▶ _PROVIDED RECORDS_
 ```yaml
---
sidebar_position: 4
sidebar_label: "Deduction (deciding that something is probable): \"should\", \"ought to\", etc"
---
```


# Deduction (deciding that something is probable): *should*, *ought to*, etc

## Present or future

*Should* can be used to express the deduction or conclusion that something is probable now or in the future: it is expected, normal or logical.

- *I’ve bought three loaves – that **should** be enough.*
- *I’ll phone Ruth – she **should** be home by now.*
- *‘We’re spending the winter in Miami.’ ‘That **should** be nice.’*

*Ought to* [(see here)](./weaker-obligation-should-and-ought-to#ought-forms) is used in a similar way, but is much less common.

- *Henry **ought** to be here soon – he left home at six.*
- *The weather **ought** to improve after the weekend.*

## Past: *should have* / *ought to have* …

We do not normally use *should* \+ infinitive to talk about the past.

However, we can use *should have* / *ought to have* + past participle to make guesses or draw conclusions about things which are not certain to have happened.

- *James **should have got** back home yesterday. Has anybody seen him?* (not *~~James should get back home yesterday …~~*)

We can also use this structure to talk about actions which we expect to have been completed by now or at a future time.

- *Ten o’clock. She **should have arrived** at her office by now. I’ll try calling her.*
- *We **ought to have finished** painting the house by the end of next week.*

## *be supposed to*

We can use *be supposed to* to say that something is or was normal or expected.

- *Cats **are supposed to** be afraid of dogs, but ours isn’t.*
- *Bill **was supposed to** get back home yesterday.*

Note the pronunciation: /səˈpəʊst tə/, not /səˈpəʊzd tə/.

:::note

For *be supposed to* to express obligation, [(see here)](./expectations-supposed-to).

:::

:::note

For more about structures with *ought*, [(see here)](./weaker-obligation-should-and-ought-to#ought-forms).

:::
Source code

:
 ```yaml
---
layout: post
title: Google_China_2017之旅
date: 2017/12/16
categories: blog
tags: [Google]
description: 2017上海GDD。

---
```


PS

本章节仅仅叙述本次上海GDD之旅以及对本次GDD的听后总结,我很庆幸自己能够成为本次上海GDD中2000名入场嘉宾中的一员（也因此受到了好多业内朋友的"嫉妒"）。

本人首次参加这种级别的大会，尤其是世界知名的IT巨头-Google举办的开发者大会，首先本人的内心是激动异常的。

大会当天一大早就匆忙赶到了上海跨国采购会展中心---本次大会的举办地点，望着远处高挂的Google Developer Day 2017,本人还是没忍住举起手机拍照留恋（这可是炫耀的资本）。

▶ _PROBLEM_
Show all lines from the data that contain "which".

▶ _SOLUTION TO THIS EXERCISE_
However, we can use *should have* / *ought to have* + past participle to make guesses or draw conclusions about things which are not certain to have happened.
We can also use this structure to talk about actions which we expect to have been completed by now or at a future time.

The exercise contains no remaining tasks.